## YOUR INSTRUCTIONS:
Where the records below have a line with "frac", that line is to be copied.

(Items from a dataset)
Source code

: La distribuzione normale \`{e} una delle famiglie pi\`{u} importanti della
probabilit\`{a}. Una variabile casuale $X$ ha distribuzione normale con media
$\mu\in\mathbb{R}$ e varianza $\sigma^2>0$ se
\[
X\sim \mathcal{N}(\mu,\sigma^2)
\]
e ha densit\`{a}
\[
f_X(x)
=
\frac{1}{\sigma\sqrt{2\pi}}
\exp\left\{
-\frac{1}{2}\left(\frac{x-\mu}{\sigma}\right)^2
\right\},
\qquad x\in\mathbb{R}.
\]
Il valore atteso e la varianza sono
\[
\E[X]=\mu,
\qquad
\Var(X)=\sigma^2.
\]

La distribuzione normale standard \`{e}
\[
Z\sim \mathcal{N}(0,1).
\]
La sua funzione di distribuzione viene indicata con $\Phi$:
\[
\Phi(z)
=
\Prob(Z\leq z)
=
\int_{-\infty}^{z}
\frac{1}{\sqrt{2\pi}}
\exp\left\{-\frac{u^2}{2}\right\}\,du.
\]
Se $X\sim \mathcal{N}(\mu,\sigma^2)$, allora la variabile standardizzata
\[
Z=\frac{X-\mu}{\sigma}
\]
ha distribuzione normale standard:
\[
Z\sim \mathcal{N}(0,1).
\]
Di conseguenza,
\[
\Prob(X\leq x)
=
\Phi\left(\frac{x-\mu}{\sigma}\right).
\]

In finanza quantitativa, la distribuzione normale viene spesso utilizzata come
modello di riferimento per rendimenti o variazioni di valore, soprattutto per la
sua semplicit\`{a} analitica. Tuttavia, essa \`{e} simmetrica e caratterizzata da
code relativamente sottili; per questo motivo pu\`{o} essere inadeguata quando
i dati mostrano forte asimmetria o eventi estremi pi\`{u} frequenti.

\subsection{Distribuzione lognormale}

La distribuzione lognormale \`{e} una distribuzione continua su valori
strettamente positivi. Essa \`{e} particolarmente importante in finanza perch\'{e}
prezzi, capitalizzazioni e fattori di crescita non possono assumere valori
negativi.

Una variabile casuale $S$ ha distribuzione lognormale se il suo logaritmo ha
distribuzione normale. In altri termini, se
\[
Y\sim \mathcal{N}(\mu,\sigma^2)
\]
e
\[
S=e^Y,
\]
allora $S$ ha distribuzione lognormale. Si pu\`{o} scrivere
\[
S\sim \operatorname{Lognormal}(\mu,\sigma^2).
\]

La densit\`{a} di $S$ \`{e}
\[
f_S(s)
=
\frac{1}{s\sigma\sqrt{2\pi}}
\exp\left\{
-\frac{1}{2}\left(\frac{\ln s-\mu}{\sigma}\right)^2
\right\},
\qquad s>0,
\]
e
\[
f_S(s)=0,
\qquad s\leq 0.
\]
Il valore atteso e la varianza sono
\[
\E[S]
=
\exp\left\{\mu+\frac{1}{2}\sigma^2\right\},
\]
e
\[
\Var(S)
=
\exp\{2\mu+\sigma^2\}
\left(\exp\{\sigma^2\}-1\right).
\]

## RESPONSE BOX:
\frac{1}{\sigma\sqrt{2\pi}}
-\frac{1}{2}\left(\frac{x-\mu}{\sigma}\right)^2
\frac{1}{\sqrt{2\pi}}
\exp\left\{-\frac{u^2}{2}\right\}\,du.
Z=\frac{X-\mu}{\sigma}
\Phi\left(\frac{x-\mu}{\sigma}\right).
\frac{1}{s\sigma\sqrt{2\pi}}
-\frac{1}{2}\left(\frac{\ln s-\mu}{\sigma}\right)^2
\exp\left\{\mu+\frac{1}{2}\sigma^2\right\},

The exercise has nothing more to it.